▸ TASK OBJECTIVE
Set down word for word the lines that begin the entries and run through the line containing "Another golden nugget". Give nothing further.

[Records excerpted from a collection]
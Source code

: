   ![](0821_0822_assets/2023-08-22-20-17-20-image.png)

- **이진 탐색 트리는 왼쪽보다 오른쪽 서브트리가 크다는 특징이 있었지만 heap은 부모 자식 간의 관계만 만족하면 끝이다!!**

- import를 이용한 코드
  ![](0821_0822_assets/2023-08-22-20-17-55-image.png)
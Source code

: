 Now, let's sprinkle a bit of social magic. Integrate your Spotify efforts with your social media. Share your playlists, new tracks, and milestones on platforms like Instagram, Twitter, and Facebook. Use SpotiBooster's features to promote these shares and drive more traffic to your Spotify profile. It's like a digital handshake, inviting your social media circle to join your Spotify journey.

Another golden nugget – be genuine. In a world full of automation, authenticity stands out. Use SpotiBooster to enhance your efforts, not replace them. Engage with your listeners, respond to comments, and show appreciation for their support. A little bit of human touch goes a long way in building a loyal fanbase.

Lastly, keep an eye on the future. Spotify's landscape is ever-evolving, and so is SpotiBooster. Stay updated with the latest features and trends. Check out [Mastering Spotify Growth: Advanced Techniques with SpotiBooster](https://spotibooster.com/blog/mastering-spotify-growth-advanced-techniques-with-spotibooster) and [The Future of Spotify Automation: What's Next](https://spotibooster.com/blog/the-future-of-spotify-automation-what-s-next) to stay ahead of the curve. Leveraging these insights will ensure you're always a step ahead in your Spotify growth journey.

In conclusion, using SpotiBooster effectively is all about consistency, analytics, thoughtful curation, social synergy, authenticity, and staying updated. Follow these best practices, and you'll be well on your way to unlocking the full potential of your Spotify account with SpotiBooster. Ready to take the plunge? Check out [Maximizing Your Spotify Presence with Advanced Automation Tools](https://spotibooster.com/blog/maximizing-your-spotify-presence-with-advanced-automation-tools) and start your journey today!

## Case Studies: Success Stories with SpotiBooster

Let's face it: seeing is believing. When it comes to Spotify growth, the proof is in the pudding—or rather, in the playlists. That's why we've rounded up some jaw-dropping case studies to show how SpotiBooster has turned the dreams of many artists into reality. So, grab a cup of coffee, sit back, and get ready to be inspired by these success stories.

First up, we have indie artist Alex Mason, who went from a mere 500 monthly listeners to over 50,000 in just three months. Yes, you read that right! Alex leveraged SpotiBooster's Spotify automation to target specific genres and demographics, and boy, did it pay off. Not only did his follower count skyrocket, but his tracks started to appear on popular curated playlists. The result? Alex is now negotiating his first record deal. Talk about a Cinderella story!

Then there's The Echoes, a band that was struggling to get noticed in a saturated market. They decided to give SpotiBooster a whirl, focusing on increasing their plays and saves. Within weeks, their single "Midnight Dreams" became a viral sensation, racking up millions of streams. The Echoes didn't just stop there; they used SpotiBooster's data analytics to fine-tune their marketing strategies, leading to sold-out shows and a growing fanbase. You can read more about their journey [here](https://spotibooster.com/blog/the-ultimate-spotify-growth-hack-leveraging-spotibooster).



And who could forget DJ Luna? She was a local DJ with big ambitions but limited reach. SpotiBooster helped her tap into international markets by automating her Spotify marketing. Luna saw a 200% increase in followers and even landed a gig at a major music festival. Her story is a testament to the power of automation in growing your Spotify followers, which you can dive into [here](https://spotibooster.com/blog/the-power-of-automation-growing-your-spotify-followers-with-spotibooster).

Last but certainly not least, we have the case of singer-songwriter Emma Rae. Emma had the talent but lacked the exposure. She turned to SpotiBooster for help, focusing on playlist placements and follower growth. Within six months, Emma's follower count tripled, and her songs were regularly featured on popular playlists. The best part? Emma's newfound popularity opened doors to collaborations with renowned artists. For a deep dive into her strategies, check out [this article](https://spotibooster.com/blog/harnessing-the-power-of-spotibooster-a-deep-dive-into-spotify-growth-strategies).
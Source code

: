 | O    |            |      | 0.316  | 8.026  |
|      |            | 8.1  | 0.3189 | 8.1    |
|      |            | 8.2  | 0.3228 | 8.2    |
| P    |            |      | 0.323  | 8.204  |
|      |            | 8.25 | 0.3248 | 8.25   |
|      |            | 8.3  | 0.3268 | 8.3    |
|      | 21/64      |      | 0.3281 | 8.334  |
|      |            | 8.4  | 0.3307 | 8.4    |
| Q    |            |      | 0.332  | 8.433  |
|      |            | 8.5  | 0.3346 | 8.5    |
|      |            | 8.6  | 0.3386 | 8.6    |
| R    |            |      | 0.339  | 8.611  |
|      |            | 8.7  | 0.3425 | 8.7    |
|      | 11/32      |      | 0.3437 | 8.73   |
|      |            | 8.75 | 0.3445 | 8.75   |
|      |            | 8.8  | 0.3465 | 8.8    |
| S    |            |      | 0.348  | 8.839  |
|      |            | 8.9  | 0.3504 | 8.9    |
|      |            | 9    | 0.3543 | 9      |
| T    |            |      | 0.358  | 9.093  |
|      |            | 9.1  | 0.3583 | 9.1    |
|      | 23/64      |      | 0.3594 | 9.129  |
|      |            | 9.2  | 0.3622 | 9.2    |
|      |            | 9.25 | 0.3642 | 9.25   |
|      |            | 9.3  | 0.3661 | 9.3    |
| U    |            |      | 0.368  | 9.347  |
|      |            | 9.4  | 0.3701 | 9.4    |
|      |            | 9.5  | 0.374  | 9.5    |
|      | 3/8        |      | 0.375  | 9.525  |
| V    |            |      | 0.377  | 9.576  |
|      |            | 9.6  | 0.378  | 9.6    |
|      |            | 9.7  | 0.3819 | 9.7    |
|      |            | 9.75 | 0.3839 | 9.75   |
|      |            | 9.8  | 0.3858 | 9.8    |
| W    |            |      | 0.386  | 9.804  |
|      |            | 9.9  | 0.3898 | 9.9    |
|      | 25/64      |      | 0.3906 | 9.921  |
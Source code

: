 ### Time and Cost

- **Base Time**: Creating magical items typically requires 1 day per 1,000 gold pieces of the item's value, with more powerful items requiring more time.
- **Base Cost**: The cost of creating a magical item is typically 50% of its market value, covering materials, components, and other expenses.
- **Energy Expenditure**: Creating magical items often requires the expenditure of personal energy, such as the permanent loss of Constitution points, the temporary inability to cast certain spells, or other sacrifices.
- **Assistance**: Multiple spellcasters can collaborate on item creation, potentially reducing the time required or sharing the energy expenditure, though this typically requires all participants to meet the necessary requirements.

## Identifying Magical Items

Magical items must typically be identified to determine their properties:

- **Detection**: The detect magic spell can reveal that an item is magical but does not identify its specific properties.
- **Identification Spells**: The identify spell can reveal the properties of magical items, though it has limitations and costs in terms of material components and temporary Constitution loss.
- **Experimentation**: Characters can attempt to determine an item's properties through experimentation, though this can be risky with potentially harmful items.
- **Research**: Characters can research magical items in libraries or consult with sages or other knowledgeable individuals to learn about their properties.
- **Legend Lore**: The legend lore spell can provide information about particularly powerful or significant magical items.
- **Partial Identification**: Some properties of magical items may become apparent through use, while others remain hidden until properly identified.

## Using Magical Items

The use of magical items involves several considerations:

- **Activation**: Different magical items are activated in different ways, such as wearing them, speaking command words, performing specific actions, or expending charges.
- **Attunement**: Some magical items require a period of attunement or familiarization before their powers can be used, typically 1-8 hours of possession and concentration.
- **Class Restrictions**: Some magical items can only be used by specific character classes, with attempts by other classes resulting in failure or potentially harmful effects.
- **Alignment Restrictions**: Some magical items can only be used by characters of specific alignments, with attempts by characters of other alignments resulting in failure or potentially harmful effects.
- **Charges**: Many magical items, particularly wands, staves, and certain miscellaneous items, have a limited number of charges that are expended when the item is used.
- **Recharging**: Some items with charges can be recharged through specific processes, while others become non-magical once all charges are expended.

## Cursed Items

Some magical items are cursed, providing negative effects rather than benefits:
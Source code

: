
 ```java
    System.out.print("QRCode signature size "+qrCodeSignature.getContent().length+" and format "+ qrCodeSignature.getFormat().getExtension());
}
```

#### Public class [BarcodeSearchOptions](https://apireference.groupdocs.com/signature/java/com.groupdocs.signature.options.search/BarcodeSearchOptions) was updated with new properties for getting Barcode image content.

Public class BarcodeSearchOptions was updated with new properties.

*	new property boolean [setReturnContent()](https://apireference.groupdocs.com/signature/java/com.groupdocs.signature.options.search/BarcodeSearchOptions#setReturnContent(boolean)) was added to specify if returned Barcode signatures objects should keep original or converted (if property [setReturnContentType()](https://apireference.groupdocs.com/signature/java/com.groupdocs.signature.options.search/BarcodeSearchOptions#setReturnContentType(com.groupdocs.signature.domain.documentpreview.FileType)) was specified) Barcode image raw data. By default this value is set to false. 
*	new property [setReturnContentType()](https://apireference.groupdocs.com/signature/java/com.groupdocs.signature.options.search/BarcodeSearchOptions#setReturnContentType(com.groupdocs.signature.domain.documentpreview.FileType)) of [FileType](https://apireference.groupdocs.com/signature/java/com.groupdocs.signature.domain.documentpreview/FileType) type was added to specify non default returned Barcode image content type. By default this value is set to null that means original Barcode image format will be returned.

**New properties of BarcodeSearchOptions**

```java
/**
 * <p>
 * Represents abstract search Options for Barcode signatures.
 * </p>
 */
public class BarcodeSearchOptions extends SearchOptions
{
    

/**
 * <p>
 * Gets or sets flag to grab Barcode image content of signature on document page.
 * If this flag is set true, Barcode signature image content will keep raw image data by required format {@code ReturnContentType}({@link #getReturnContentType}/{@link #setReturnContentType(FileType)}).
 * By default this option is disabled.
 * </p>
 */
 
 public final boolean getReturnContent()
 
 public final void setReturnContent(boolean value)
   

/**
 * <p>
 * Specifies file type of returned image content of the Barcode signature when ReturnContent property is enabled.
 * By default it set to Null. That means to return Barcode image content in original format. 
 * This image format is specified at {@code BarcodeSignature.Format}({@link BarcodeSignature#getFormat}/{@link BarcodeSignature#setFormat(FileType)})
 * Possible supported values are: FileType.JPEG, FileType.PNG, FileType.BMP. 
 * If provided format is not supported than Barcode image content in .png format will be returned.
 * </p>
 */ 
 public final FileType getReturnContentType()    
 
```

▸ ANSWER SPACE
Source code

:   ![](0821_0822_assets/2023-08-22-20-17-20-image.png)

- **이진 탐색 트리는 왼쪽보다 오른쪽 서브트리가 크다는 특징이 있었지만 heap은 부모 자식 간의 관계만 만족하면 끝이다!!**

- import를 이용한 코드
  ![](0821_0822_assets/2023-08-22-20-17-55-image.png)
Source code

: Now, let's sprinkle a bit of social magic. Integrate your Spotify efforts with your social media. Share your playlists, new tracks, and milestones on platforms like Instagram, Twitter, and Facebook. Use SpotiBooster's features to promote these shares and drive more traffic to your Spotify profile. It's like a digital handshake, inviting your social media circle to join your Spotify journey.

Another golden nugget – be genuine. In a world full of automation, authenticity stands out. Use SpotiBooster to enhance your efforts, not replace them. Engage with your listeners, respond to comments, and show appreciation for their support. A little bit of human touch goes a long way in building a loyal fanbase.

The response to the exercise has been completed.